# Borrow the vendor’s plumbing, not its judgment

> Editorial lab · Status: published  
> Published by The CTO Advisor LLC · Layer2C Labs

**Question:** I built a retrieval pipeline across a public-cloud data plane and a local box to map where authority actually sits across the 4+1 stack. The economics were the boring part: eighty-four cents, the cloud faster. The finding worth keeping is what the managed path quietly decides for you, and the two questions the lab now knows to ask.

**Load:** ~237K transcript segments across 5,815 videos, 2013 to 2026, embedded and queried in batch.

## Executive Summary

I paired the NVIDIA DGX Spark with Amazon S3 and S3 Vectors as the data plane, in the AWS-managed configuration. Validated on a 5,000-segment subset, then run across the full 13-year corpus, roughly 237K segments and 5,815 videos. The verdict is earned, not projected.

The data plane is cheap, fast, and better than expected. The full corpus embeds and indexes for about $0.84 one-time in roughly 41 minutes, and S3 Vectors turned out to do hybrid retrieval, semantic similarity plus metadata filtering in one call, which is what made label-scoped retrieval work. Retrieval was never the constraint. And the architecture itself held: the 4+1 seams fell where the model predicted, and the public-cloud-to-edge I/O across them was never the bottleneck.

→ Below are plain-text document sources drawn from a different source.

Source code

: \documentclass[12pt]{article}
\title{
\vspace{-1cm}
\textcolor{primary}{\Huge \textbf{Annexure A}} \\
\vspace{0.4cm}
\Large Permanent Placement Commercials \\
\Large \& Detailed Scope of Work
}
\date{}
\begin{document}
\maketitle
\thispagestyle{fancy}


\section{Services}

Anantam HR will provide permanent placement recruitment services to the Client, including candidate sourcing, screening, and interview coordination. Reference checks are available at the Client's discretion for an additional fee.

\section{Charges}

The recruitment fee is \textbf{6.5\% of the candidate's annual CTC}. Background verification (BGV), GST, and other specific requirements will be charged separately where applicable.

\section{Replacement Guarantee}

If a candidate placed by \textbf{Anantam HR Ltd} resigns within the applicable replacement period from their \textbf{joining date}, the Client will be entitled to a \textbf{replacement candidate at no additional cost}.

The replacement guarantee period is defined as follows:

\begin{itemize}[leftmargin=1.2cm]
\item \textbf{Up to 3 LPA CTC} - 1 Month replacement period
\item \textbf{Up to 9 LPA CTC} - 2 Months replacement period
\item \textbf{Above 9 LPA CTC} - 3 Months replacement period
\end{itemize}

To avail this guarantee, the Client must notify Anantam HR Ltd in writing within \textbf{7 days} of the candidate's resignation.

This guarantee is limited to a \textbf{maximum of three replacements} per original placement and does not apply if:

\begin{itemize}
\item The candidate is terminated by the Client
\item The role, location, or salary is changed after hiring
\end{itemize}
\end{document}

## DAPM Table — Authority Verdict

| Layer | Placement |
| --- | --- |
| layer0 | Retained |
| layer1a | Ceded |
| layer1b | Ceded |
| layer2b | Retained |
| layer2c | Retained |

## Seam Map — Readiness

| Function | Readiness |
| --- | --- |
| Embed | needs-cloud |
| Index (store) | ready |
| Batch query | ready |
| Interactive query | conditional |
| Generate | conditional |

## Detailed Writeup

The clean architecture is the one where the vendor boundary respects the layer boundary. Embedding is a Layer 1B function, data preparation, even though it runs a model on a GPU. So the whole data plane goes to AWS, and NVIDIA keeps Layer 0 and Layer 2. Each vendor owns whole layers, authority places cleanly, nothing is split. Embedding locally would fracture Layer 1 for no gain, since the corpus is public.

A wrinkle at the bench taught the sharpest plumbing lesson. The fully managed path, Bedrock Knowledge Bases, would not create through the API even for an administrator account, so the same Titan-into-S3-Vectors substrate was self-orchestrated with direct calls. The real loss in the managed path was not orchestration, it was the chunking knob: managed re-chunks with its own strategy and turns on parsing you did not ask for. Bring-your-own kept one segment as one vector with its labels attached, and that is what made hybrid label-filtered retrieval possible. Borrow the vendor’s judgment on plumbing. Keep your own on chunking.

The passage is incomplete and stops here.